— Collected data entries —
++++++
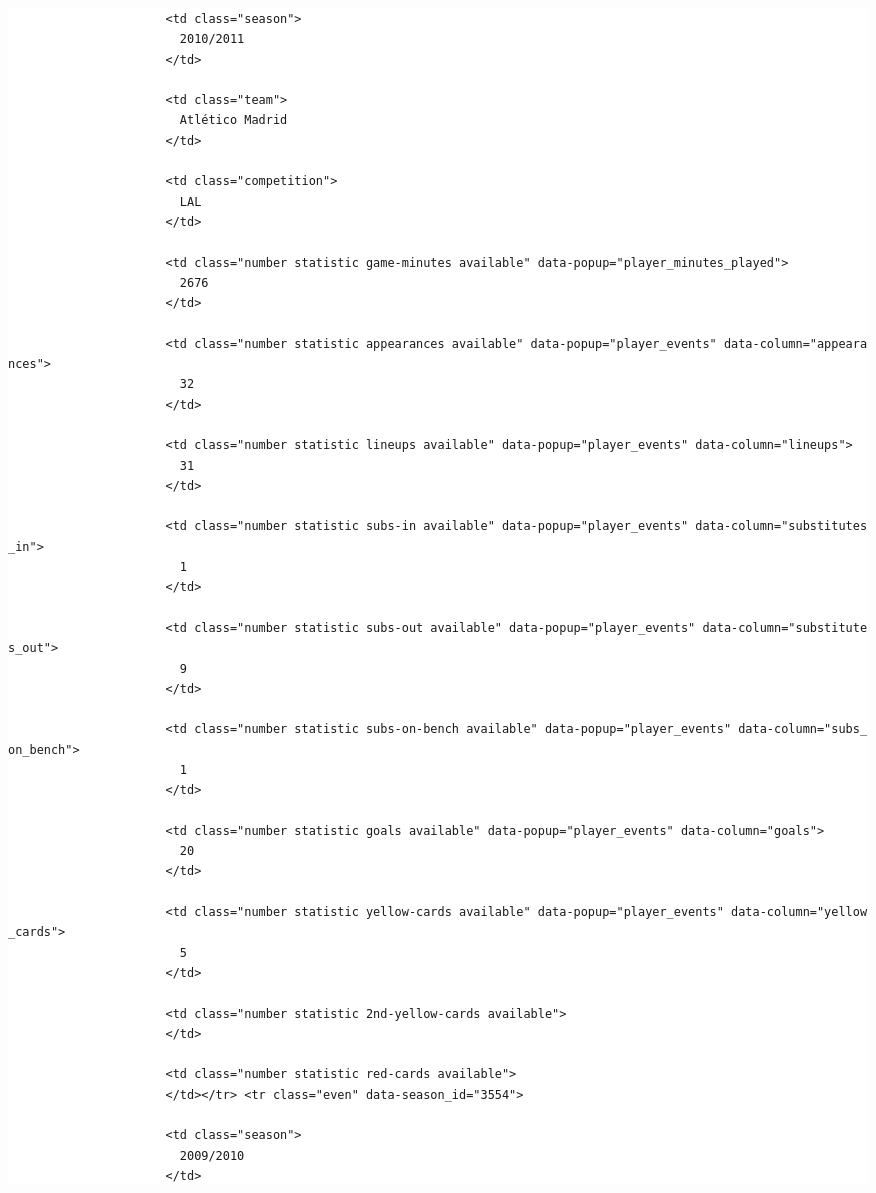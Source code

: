                           <td class="season">
                            2010/2011
                          </td>
                          
                          <td class="team">
                            Atlético Madrid
                          </td>
                          
                          <td class="competition">
                            LAL
                          </td>
                          
                          <td class="number statistic game-minutes available" data-popup="player_minutes_played">
                            2676
                          </td>
                          
                          <td class="number statistic appearances available" data-popup="player_events" data-column="appearances">
                            32
                          </td>
                          
                          <td class="number statistic lineups available" data-popup="player_events" data-column="lineups">
                            31
                          </td>
                          
                          <td class="number statistic subs-in available" data-popup="player_events" data-column="substitutes_in">
                            1
                          </td>
                          
                          <td class="number statistic subs-out available" data-popup="player_events" data-column="substitutes_out">
                            9
                          </td>
                          
                          <td class="number statistic subs-on-bench available" data-popup="player_events" data-column="subs_on_bench">
                            1
                          </td>
                          
                          <td class="number statistic goals available" data-popup="player_events" data-column="goals">
                            20
                          </td>
                          
                          <td class="number statistic yellow-cards available" data-popup="player_events" data-column="yellow_cards">
                            5
                          </td>
                          
                          <td class="number statistic 2nd-yellow-cards available">
                          </td>
                          
                          <td class="number statistic red-cards available">
                          </td></tr> <tr class="even" data-season_id="3554"> 
                          
                          <td class="season">
                            2009/2010
                          </td>
                          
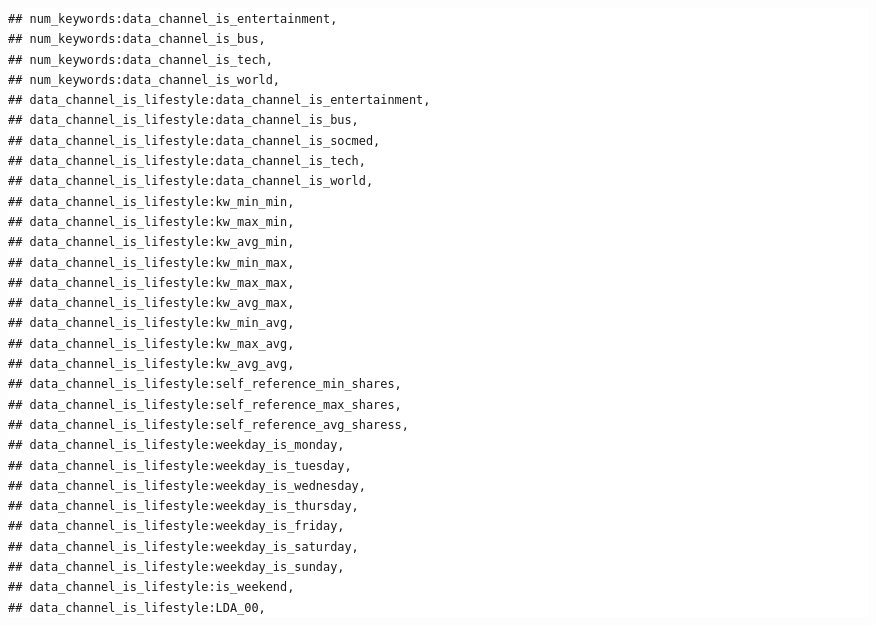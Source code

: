     ## num_keywords:data_channel_is_entertainment,
    ## num_keywords:data_channel_is_bus,
    ## num_keywords:data_channel_is_tech,
    ## num_keywords:data_channel_is_world,
    ## data_channel_is_lifestyle:data_channel_is_entertainment,
    ## data_channel_is_lifestyle:data_channel_is_bus,
    ## data_channel_is_lifestyle:data_channel_is_socmed,
    ## data_channel_is_lifestyle:data_channel_is_tech,
    ## data_channel_is_lifestyle:data_channel_is_world,
    ## data_channel_is_lifestyle:kw_min_min,
    ## data_channel_is_lifestyle:kw_max_min,
    ## data_channel_is_lifestyle:kw_avg_min,
    ## data_channel_is_lifestyle:kw_min_max,
    ## data_channel_is_lifestyle:kw_max_max,
    ## data_channel_is_lifestyle:kw_avg_max,
    ## data_channel_is_lifestyle:kw_min_avg,
    ## data_channel_is_lifestyle:kw_max_avg,
    ## data_channel_is_lifestyle:kw_avg_avg,
    ## data_channel_is_lifestyle:self_reference_min_shares,
    ## data_channel_is_lifestyle:self_reference_max_shares,
    ## data_channel_is_lifestyle:self_reference_avg_sharess,
    ## data_channel_is_lifestyle:weekday_is_monday,
    ## data_channel_is_lifestyle:weekday_is_tuesday,
    ## data_channel_is_lifestyle:weekday_is_wednesday,
    ## data_channel_is_lifestyle:weekday_is_thursday,
    ## data_channel_is_lifestyle:weekday_is_friday,
    ## data_channel_is_lifestyle:weekday_is_saturday,
    ## data_channel_is_lifestyle:weekday_is_sunday,
    ## data_channel_is_lifestyle:is_weekend,
    ## data_channel_is_lifestyle:LDA_00,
++++++
— Exercise directions —
Which of the lines above hold the string "cards"? Pick each of them out.

— Final answer —
                          <td class="number statistic yellow-cards available" data-popup="player_events" data-column="yellow_cards">
                          <td class="number statistic 2nd-yellow-cards available">
                          <td class="number statistic red-cards available">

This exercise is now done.